**TASK TO COMPLETE**: Reproduce the records below; each should match the original exactly.

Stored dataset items
━━━━

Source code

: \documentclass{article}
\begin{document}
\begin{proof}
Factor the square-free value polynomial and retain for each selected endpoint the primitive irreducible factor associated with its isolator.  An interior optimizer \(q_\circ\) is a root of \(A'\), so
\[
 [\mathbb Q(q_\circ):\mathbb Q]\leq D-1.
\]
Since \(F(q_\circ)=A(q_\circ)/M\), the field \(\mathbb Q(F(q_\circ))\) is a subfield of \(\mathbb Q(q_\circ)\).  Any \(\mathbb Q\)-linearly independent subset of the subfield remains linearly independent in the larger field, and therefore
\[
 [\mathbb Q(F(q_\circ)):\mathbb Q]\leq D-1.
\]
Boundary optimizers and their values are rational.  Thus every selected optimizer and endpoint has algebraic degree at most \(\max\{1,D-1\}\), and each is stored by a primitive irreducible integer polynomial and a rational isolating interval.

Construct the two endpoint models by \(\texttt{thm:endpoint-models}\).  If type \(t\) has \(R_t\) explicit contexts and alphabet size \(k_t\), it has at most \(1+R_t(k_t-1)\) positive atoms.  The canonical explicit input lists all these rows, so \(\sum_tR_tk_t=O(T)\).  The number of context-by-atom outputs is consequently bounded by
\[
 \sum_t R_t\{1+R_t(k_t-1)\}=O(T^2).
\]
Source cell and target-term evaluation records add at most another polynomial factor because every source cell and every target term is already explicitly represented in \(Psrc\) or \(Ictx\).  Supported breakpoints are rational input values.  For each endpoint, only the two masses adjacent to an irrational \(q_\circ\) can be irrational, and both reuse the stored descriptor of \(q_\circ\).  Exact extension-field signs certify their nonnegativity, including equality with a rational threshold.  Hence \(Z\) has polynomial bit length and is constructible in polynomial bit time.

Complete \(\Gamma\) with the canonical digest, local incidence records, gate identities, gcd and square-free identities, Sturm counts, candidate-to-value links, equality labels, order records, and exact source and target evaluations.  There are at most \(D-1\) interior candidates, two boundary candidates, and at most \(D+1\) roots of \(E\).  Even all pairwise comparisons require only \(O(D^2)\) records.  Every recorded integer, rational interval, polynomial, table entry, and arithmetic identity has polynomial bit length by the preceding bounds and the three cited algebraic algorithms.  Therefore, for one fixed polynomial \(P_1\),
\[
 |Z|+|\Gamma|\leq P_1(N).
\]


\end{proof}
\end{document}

━━━━

**EXERCISE RESPONSE**:
Source code

: \documentclass{article}
\begin{document}
\begin{proof}
Factor the square-free value polynomial and retain for each selected endpoint the primitive irreducible factor associated with its isolator.  An interior optimizer \(q_\circ\) is a root of \(A'\), so
\[
 [\mathbb Q(q_\circ):\mathbb Q]\leq D-1.
\]
Since \(F(q_\circ)=A(q_\circ)/M\), the field \(\mathbb Q(F(q_\circ))\) is a subfield of \(\mathbb Q(q_\circ)\).  Any \(\mathbb Q\)-linearly independent subset of the subfield remains linearly independent in the larger field, and therefore
\[
 [\mathbb Q(F(q_\circ)):\mathbb Q]\leq D-1.
\]
Boundary optimizers and their values are rational.  Thus every selected optimizer and endpoint has algebraic degree at most \(\max\{1,D-1\}\), and each is stored by a primitive irreducible integer polynomial and a rational isolating interval.

Construct the two endpoint models by \(\texttt{thm:endpoint-models}\).  If type \(t\) has \(R_t\) explicit contexts and alphabet size \(k_t\), it has at most \(1+R_t(k_t-1)\) positive atoms.  The canonical explicit input lists all these rows, so \(\sum_tR_tk_t=O(T)\).  The number of context-by-atom outputs is consequently bounded by
\[
 \sum_t R_t\{1+R_t(k_t-1)\}=O(T^2).
\]
Source cell and target-term evaluation records add at most another polynomial factor because every source cell and every target term is already explicitly represented in \(Psrc\) or \(Ictx\).  Supported breakpoints are rational input values.  For each endpoint, only the two masses adjacent to an irrational \(q_\circ\) can be irrational, and both reuse the stored descriptor of \(q_\circ\).  Exact extension-field signs certify their nonnegativity, including equality with a rational threshold.  Hence \(Z\) has polynomial bit length and is constructible in polynomial bit time.

Complete \(\Gamma\) with the canonical digest, local incidence records, gate identities, gcd and square-free identities, Sturm counts, candidate-to-value links, equality labels, order records, and exact source and target evaluations.  There are at most \(D-1\) interior candidates, two boundary candidates, and at most \(D+1\) roots of \(E\).  Even all pairwise comparisons require only \(O(D^2)\) records.  Every recorded integer, rational interval, polynomial, table entry, and arithmetic identity has polynomial bit length by the preceding bounds and the three cited algebraic algorithms.  Therefore, for one fixed polynomial \(P_1\),
\[
 |Z|+|\Gamma|\leq P_1(N).
\]


\end{proof}
\end{document}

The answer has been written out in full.